787 wrote on October 29, 2014 at 10:10 am

It depends...  if it is a $12.3 million improvement of US Route 36 and other area roads, that *everyone* can use... that's one thing.  

If it a $12.3 million construction of a new road that dead ends at the plant... then that's completely different.

BruckJr wrote on October 29, 2014 at 1:10 pm

Why all the discussion of 2000 'union' construction jobs?  Is the company not allowed to hire whichever firms that they want?

C in Champaign wrote on October 29, 2014 at 1:10 pm

I will try to get in ahead of the corporate subsidy/business incentive haters, and say that an investment of $52 million that results in a return of $1.4 billion is a huge win. The vast majorty, almost 80% of the incentive is a waiver on sales taxes for the materials used in the construction of the plant, and in a defined waiver of future state corporate taxes.

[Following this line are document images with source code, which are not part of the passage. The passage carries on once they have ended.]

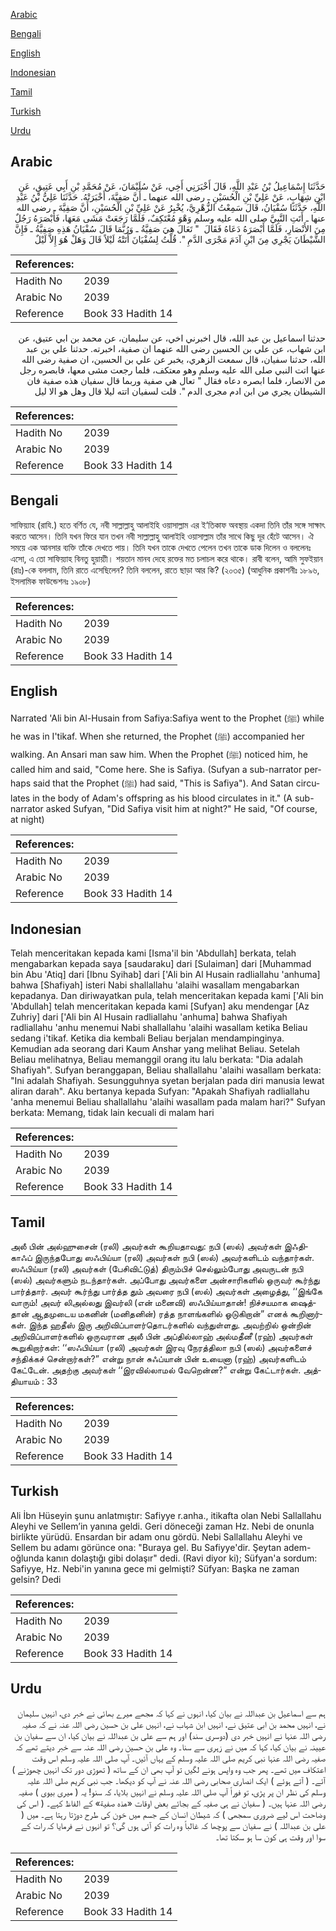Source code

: [Arabic](#arabic)

[Bengali](#bengali)

[English](#english)

[Indonesian](#indonesian)

[Tamil](#tamil)

[Turkish](#turkish)

[Urdu](#urdu)

## Arabic


<div dir="rtl" lang="ar" style={{fontSize:'larger',backgroundColor:'#f8f9fa',padding:20}}>
حَدَّثَنَا إِسْمَاعِيلُ بْنُ عَبْدِ اللَّهِ، قَالَ أَخْبَرَنِي أَخِي، عَنْ سُلَيْمَانَ، عَنْ مُحَمَّدِ بْنِ أَبِي عَتِيقٍ، عَنِ ابْنِ شِهَابٍ، عَنْ عَلِيِّ بْنِ الْحُسَيْنِ ـ رضى الله عنهما ـ أَنَّ صَفِيَّةَ، أَخْبَرَتْهُ‏.‏ حَدَّثَنَا عَلِيُّ بْنُ عَبْدِ اللَّهِ، حَدَّثَنَا سُفْيَانُ، قَالَ سَمِعْتُ الزُّهْرِيَّ، يُخْبِرُ عَنْ عَلِيِّ بْنِ الْحُسَيْنِ، أَنَّ صَفِيَّةَ ـ رضى الله عنها ـ أَتَتِ النَّبِيَّ صلى الله عليه وسلم وَهْوَ مُعْتَكِفٌ، فَلَمَّا رَجَعَتْ مَشَى مَعَهَا، فَأَبْصَرَهُ رَجُلٌ مِنَ الأَنْصَارِ، فَلَمَّا أَبْصَرَهُ دَعَاهُ فَقَالَ ‏ "‏ تَعَالَ هِيَ صَفِيَّةُ ـ وَرُبَّمَا قَالَ سُفْيَانُ هَذِهِ صَفِيَّةُ ـ فَإِنَّ الشَّيْطَانَ يَجْرِي مِنَ ابْنِ آدَمَ مَجْرَى الدَّمِ ‏"‏‏.‏ قُلْتُ لِسُفْيَانَ أَتَتْهُ لَيْلاً قَالَ وَهَلْ هُوَ إِلاَّ لَيْلٌ
</div>
<div style={{backgroundColor:'#f8f9fa',padding:20, marginBottom: 10}}><table> <thead> <tr> <th>References:</th> <th></th> </tr> </thead> <tbody><tr><td>Hadith No</td><td>2039</td></tr><tr><td>Arabic No</td><td>2039</td></tr><tr><td>Reference</td><td>Book 33 Hadith 14</td></tr></tbody></table></div>


<div dir="rtl" lang="ar" style={{fontSize:'larger',backgroundColor:'#f8f9fa',padding:20}}>
حدثنا اسماعيل بن عبد الله، قال اخبرني اخي، عن سليمان، عن محمد بن ابي عتيق، عن ابن شهاب، عن علي بن الحسين رضى الله عنهما ان صفية، اخبرته. حدثنا علي بن عبد الله، حدثنا سفيان، قال سمعت الزهري، يخبر عن علي بن الحسين، ان صفية رضى الله عنها اتت النبي صلى الله عليه وسلم وهو معتكف، فلما رجعت مشى معها، فابصره رجل من الانصار، فلما ابصره دعاه فقال " تعال هي صفية وربما قال سفيان هذه صفية فان الشيطان يجري من ابن ادم مجرى الدم ". قلت لسفيان اتته ليلا قال وهل هو الا ليل
</div>
<div style={{backgroundColor:'#f8f9fa',padding:20, marginBottom: 10}}><table> <thead> <tr> <th>References:</th> <th></th> </tr> </thead> <tbody><tr><td>Hadith No</td><td>2039</td></tr><tr><td>Arabic No</td><td>2039</td></tr><tr><td>Reference</td><td>Book 33 Hadith 14</td></tr></tbody></table></div>

## Bengali


<div dir="ltr" lang="bn" style={{fontSize:'larger',backgroundColor:'#f8f9fa',padding:20}}>
সাফিয়্যাহ (রাযি.) হতে বর্ণিত যে, নবী সাল্লাল্লাহু আলাইহি ওয়াসাল্লাম এর ই‘তিকাফ অবস্থায় একদা তিনি তাঁর সঙ্গে সাক্ষাৎ করতে আসেন। তিনি যখন ফিরে যান তখন নবী সাল্লাল্লাহু আলাইহি ওয়াসাল্লাম তাঁর সাথে কিছু দূর হেঁটে আসেন। ঐ সময়ে এক আনসার ব্যক্তি তাঁকে দেখতে পায়। তিনি যখন তাকে দেখতে পেলেন তখন তাকে ডাক দিলেন ও বললেনঃ এসো, এ তো সাফিয়্যাহ বিনতু হুয়ায়্যী। শয়তান মানব দেহে রক্তের মত চলাচল করে থাকে। রাবী বলেন, আমি সুফইয়ান (রাঃ)-কে বললাম, তিনি রাতে এসেছিলেন? তিনি বললেন, রাতে ছাড়া আর কি? (২০৩৫) (আধুনিক প্রকাশনীঃ ১৮৯৬, ইসলামিক ফাউন্ডেশনঃ ১৯০৮)
</div>
<div style={{backgroundColor:'#f8f9fa',padding:20, marginBottom: 10}}><table> <thead> <tr> <th>References:</th> <th></th> </tr> </thead> <tbody><tr><td>Hadith No</td><td>2039</td></tr><tr><td>Arabic No</td><td>2039</td></tr><tr><td>Reference</td><td>Book 33 Hadith 14</td></tr></tbody></table></div>

## English


<div dir="ltr" lang="en" style={{fontSize:'larger',backgroundColor:'#f8f9fa',padding:20}}>
Narrated 'Ali bin Al-Husain from Safiya:Safiya went to the Prophet (ﷺ) while he was in I'tikaf. When she returned, the Prophet (ﷺ) accompanied her walking. An Ansari man saw him. When the Prophet (ﷺ) noticed him, he called him and said, "Come here. She is Safiya. (Sufyan a sub-narrator perhaps said that the Prophet (ﷺ) had said, "This is Safiya"). And Satan circulates in the body of Adam's offspring as his blood circulates in it." (A sub-narrator asked Sufyan, "Did Safiya visit him at night?" He said, "Of course, at night)
</div>
<div style={{backgroundColor:'#f8f9fa',padding:20, marginBottom: 10}}><table> <thead> <tr> <th>References:</th> <th></th> </tr> </thead> <tbody><tr><td>Hadith No</td><td>2039</td></tr><tr><td>Arabic No</td><td>2039</td></tr><tr><td>Reference</td><td>Book 33 Hadith 14</td></tr></tbody></table></div>

## Indonesian


<div dir="ltr" lang="id" style={{fontSize:'larger',backgroundColor:'#f8f9fa',padding:20}}>
Telah menceritakan kepada kami [Isma'il bin 'Abdullah] berkata, telah mengabarkan kepada saya [saudaraku] dari [Sulaiman] dari [Muhammad bin Abu 'Atiq] dari [Ibnu Syihab] dari ['Ali bin Al Husain radliallahu 'anhuma] bahwa [Shafiyah] isteri Nabi shallallahu 'alaihi wasallam mengabarkan kepadanya. Dan diriwayatkan pula, telah menceritakan kepada kami ['Ali bin 'Abdullah] telah menceritakan kepada kami [Sufyan] aku mendengar [Az Zuhriy] dari ['Ali bin Al Husain radliallahu 'anhuma] bahwa Shafiyah radliallahu 'anhu menemui Nabi shallallahu 'alaihi wasallam ketika Beliau sedang i'tikaf. Ketika dia kembali Beliau berjalan mendampinginya. Kemudian ada seorang dari Kaum Anshar yang melihat Beliau. Setelah Beliau melihatnya, Beliau memanggil orang itu lalu berkata: "Dia adalah Shafiyah". Sufyan beranggapan, Beliau shallallahu 'alaihi wasallam berkata: "Ini adalah Shafiyah. Sesungguhnya syetan berjalan pada diri manusia lewat aliran darah". Aku bertanya kepada Sufyan: "Apakah Shafiyah radliallahu 'anha menemui Beliau shallallahu 'alaihi wasallam pada malam hari?" Sufyan berkata: Memang, tidak lain kecuali di malam hari
</div>
<div style={{backgroundColor:'#f8f9fa',padding:20, marginBottom: 10}}><table> <thead> <tr> <th>References:</th> <th></th> </tr> </thead> <tbody><tr><td>Hadith No</td><td>2039</td></tr><tr><td>Arabic No</td><td>2039</td></tr><tr><td>Reference</td><td>Book 33 Hadith 14</td></tr></tbody></table></div>

## Tamil


<div dir="ltr" lang="ta" style={{fontSize:'larger',backgroundColor:'#f8f9fa',padding:20}}>
அலீ பின் அல்ஹுசைன் (ரலி) அவர்கள் கூறியதாவது: நபி (ஸல்) அவர்கள் இஃதிகாஃப் இருந்தபோது ஸஃபிய்யா (ரலி) அவர்கள் நபி (ஸல்) அவர்களிடம் வந்தார்கள். ஸஃபிய்யா (ரலி) அவர்கள் (பேசிவிட்டுத்) திரும்பிச் செல்லும்போது அவருடன் நபி (ஸல்) அவர்களும் நடந்தார்கள். அப்போது அவர்களை அன்சாரிகளில் ஒருவர் கூர்ந்து பார்த்தார். அவர் கூர்ந்து பார்த்த தும் அவரை நபி (ஸல்) அவர்கள் அழைத்து, ‘‘இங்கே வாரும்! அவர் லிஅல்லது இவர்லி (என் மனைவி) ஸஃபிய்யாதான்! நிச்சயமாக ஷைத்தான் ஆதமுடைய மகனின் (மனிதனின்) ரத்த நாளங்களில் ஓடுகிறான்” எனக் கூறினார்கள். இந்த ஹதீஸ் இரு அறிவிப்பாளர்தொடர்களில் வந்துள்ளது. அவற்றில் ஒன்றின் அறிவிப்பாளர்களில் ஒருவரான அலீ பின் அப்தில்லாஹ் அல்மதீனீ (ரஹ்) அவர்கள் கூறுகிறார்கள்: ‘‘ஸஃபிய்யா (ரலி) அவர்கள் இரவு நேரத்திலா நபி (ஸல்) அவர்களைச் சந்திக்கச் சென்றார்கள்?” என்று நான் சுஃப்யான் பின் உயைனா (ரஹ்) அவர்களிடம் கேட்டேன். அதற்கு அவர்கள் ‘‘இரவில்லாமல் வேறென்ன?” என்று கேட்டார்கள். அத்தியாயம் : 33
</div>
<div style={{backgroundColor:'#f8f9fa',padding:20, marginBottom: 10}}><table> <thead> <tr> <th>References:</th> <th></th> </tr> </thead> <tbody><tr><td>Hadith No</td><td>2039</td></tr><tr><td>Arabic No</td><td>2039</td></tr><tr><td>Reference</td><td>Book 33 Hadith 14</td></tr></tbody></table></div>

## Turkish


<div dir="ltr" lang="tr" style={{fontSize:'larger',backgroundColor:'#f8f9fa',padding:20}}>
Ali İbn Hüseyin şunu anlatmıştır: Safiyye r.anha., itikafta olan Nebi Sallallahu Aleyhi ve Sellem’in yanına geldi. Geri döneceği zaman Hz. Nebi de onunla birlikte yürüdü. Ensardan bir adam onu gördü. Nebi Sallallahu Aleyhi ve Sellem bu adamı görünce ona: "Buraya gel. Bu Safiyye'dir. Şeytan adem-oğlunda kanın dolaştığı gibi dolaşır" dedi. (Ravi diyor ki); Süfyan'a sordum: Safiyye, Hz. Nebi'in yanına gece mi gelmişti? Süfyan: Başka ne zaman gelsin? Dedi
</div>
<div style={{backgroundColor:'#f8f9fa',padding:20, marginBottom: 10}}><table> <thead> <tr> <th>References:</th> <th></th> </tr> </thead> <tbody><tr><td>Hadith No</td><td>2039</td></tr><tr><td>Arabic No</td><td>2039</td></tr><tr><td>Reference</td><td>Book 33 Hadith 14</td></tr></tbody></table></div>

## Urdu


<div dir="rtl" lang="ur" style={{fontSize:'larger',backgroundColor:'#f8f9fa',padding:20}}>
ہم سے اسماعیل بن عبداللہ نے بیان کیا، انہوں نے کہا کہ مجھے میرے بھائی نے خبر دی، انہیں سلیمان نے، انہیں محمد بن ابی عتیق نے، انہیں ابن شہاب نے، انہیں علی بن حسین رضی اللہ عنہ نے کہ صفیہ رضی اللہ عنہا نے انہیں خبر دی (دوسری سند) اور ہم سے علی بن عبداللہ نے بیان کیا، ان سے سفیان بن عیینہ نے بیان کیا، کہا کہ میں نے زہری سے سنا۔ وہ علی بن حسین رضی اللہ عنہ سے خبر دیتے تھے کہ صفیہ رضی اللہ عنہا نبی کریم صلی اللہ علیہ وسلم کے یہاں آئیں۔ آپ صلی اللہ علیہ وسلم اس وقت اعتکاف میں تھے۔ پھر جب وہ واپس ہونے لگیں تو آپ بھی ان کے ساتھ ( تھوڑی دور تک انہیں چھوڑنے ) آئے۔ ( آتے ہوئے ) ایک انصاری صحابی رضی اللہ عنہ نے آپ کو دیکھا۔ جب نبی کریم صلی اللہ علیہ وسلم کی نظر ان پر پڑی، تو فوراً آپ صلی اللہ علیہ وسلم نے انہیں بلایا، کہ سنو! یہ ( میری بیوی ) صفیہ رضی اللہ عنہا ہیں۔ ( سفیان نے ہی صفیہ کے بجائے بعض اوقات «هذه صفية» کے الفاظ کہے۔ ( اس کی وضاحت اس لیے ضروری سمجھی ) کہ شیطان انسان کے جسم میں خون کی طرح دوڑتا رہتا ہے۔ میں ( علی بن عبداللہ ) نے سفیان سے پوچھا کہ غالباً وہ رات کو آئی ہوں گی؟ تو انہوں نے فرمایا کہ رات کے سوا اور وقت ہی کون سا ہو سکتا تھا۔
</div>
<div style={{backgroundColor:'#f8f9fa',padding:20, marginBottom: 10}}><table> <thead> <tr> <th>References:</th> <th></th> </tr> </thead> <tbody><tr><td>Hadith No</td><td>2039</td></tr><tr><td>Arabic No</td><td>2039</td></tr><tr><td>Reference</td><td>Book 33 Hadith 14</td></tr></tbody></table></div>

The only real "cash" (up-front investment) being thrown at the project appears to be for roads to get to it. And so what if it is a road that is "just" for the new plant's use. A cynic might say that the money is simply for the benefit of the plant owners, but the truth is that the road is used by the plant AND the thousands of people who will be employed in its construction and operation. $12.3 milion pales in comparison to the benefits that Tuscola, the surrounding communities, and the state will receive in ruturn.